# [DIRECTIONS]
Reproduce the top of the data verbatim, through and including the line that contains "Full autonomy means".

# [RECORDS FOR THIS TASK]
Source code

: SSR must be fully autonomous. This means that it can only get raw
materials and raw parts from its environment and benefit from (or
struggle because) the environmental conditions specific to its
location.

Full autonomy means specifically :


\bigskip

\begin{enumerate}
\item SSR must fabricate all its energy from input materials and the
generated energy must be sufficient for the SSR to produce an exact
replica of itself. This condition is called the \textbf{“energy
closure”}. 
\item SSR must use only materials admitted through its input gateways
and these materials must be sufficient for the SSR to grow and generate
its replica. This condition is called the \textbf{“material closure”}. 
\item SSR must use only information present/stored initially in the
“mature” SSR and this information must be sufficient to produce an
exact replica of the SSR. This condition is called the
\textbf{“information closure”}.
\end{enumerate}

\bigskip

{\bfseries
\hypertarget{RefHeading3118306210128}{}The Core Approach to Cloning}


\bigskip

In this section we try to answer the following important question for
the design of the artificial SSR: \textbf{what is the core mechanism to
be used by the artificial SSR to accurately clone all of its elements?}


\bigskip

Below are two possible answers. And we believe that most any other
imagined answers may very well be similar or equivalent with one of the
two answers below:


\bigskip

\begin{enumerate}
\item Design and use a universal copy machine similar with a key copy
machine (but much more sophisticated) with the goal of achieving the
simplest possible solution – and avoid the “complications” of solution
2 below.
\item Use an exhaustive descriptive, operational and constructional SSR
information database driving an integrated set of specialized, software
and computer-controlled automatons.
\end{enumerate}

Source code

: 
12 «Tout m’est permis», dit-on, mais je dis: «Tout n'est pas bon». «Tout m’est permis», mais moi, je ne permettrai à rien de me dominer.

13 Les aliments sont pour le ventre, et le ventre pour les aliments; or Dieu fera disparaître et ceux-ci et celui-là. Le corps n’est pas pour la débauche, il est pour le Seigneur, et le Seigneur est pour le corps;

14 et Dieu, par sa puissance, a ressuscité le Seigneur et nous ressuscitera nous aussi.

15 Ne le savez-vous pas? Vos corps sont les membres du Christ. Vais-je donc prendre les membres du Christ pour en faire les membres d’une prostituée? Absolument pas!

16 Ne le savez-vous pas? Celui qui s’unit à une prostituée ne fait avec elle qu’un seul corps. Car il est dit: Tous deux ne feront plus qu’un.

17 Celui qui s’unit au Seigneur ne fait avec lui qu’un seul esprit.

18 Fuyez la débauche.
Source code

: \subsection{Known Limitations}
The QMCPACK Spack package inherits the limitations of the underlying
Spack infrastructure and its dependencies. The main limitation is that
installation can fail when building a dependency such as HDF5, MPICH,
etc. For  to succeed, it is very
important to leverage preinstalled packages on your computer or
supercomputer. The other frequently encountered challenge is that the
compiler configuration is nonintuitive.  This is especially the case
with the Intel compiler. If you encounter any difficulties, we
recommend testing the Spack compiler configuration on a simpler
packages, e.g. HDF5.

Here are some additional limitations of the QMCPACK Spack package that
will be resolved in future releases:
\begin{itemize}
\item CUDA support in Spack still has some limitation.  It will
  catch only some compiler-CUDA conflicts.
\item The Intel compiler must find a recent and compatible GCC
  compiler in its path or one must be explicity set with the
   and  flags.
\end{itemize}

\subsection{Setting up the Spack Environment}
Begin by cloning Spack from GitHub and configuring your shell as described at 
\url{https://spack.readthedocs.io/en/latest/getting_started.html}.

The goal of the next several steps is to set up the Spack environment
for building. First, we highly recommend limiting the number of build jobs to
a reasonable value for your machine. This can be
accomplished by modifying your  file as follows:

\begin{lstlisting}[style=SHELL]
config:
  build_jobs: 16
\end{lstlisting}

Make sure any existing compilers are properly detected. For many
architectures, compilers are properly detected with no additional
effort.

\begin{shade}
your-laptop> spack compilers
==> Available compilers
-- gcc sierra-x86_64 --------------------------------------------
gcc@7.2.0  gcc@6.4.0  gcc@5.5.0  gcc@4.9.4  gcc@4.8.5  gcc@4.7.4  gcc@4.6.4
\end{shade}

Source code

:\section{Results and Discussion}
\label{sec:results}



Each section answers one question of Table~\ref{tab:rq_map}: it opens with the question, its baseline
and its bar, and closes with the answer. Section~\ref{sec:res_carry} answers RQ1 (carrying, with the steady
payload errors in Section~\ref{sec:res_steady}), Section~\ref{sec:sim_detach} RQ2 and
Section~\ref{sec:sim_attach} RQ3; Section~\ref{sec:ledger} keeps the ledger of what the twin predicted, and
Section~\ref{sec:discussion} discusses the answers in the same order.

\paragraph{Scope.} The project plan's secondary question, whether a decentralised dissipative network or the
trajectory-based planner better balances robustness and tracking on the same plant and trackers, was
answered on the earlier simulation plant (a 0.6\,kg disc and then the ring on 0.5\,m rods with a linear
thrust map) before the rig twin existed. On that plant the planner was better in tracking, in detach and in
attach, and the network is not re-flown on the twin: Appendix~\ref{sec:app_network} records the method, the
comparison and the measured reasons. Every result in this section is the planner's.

# [SOLUTION TO THIS EXERCISE]
Source code

: SSR must be fully autonomous. This means that it can only get raw
materials and raw parts from its environment and benefit from (or
struggle because) the environmental conditions specific to its
location.

Full autonomy means specifically :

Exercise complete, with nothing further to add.